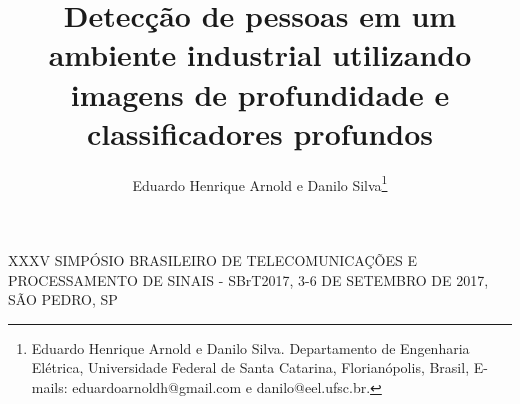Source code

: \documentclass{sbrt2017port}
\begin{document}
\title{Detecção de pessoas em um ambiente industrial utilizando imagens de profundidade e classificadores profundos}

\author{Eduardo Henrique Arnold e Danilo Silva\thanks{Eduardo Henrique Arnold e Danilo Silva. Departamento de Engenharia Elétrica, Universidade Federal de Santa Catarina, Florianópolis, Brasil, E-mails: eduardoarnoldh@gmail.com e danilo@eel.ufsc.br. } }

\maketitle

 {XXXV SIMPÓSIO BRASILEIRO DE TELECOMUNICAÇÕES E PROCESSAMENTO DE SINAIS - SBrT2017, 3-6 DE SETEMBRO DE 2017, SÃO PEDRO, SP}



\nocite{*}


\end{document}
____________________
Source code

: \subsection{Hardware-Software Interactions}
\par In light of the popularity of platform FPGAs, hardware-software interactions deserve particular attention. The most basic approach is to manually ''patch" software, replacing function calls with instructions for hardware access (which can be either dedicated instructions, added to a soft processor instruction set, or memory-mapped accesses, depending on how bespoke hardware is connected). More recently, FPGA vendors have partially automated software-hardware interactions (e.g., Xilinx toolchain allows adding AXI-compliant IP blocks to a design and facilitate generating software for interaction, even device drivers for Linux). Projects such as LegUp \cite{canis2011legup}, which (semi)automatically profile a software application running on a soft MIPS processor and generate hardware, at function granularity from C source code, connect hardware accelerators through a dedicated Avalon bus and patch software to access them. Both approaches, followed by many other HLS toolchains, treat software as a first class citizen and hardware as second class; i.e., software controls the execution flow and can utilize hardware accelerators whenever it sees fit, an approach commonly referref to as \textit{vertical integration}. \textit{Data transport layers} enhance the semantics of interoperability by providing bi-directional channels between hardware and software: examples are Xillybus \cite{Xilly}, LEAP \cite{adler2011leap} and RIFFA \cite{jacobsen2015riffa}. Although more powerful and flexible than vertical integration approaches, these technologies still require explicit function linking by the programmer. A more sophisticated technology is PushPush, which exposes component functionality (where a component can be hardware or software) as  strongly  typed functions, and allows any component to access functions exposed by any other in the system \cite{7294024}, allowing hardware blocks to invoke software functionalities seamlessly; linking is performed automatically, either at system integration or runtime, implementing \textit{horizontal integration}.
____________________
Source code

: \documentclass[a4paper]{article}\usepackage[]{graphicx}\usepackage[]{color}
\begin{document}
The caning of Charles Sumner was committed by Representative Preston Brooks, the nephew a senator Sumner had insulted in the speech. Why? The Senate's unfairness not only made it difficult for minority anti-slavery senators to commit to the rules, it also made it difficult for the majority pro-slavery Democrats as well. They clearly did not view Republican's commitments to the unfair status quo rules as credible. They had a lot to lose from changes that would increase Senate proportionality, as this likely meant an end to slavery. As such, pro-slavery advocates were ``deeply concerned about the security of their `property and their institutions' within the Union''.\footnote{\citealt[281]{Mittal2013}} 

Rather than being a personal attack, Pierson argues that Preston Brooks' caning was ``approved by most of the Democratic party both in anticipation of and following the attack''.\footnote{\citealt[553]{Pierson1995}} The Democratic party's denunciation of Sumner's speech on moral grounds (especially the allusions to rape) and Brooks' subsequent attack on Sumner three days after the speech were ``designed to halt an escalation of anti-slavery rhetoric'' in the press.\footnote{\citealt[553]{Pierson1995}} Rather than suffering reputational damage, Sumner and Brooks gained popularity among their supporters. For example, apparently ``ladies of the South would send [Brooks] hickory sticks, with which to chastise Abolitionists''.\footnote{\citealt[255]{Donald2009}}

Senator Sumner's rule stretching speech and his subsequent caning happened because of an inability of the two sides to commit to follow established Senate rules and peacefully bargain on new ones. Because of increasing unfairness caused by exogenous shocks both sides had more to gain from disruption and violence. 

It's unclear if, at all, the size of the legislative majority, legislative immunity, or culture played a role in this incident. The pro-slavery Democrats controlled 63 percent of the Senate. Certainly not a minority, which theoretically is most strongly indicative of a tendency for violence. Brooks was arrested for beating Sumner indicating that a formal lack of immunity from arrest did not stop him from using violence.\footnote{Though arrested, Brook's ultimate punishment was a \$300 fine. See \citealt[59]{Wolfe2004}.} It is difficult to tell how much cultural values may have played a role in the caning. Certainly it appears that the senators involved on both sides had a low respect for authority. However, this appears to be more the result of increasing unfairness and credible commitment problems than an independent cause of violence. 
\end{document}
____________________
● What is being asked: If a line in the records contains the word "documentclass", copy it.

● Expected output:
: \documentclass{sbrt2017port}
: \documentclass[a4paper]{article}\usepackage[]{graphicx}\usepackage[]{color}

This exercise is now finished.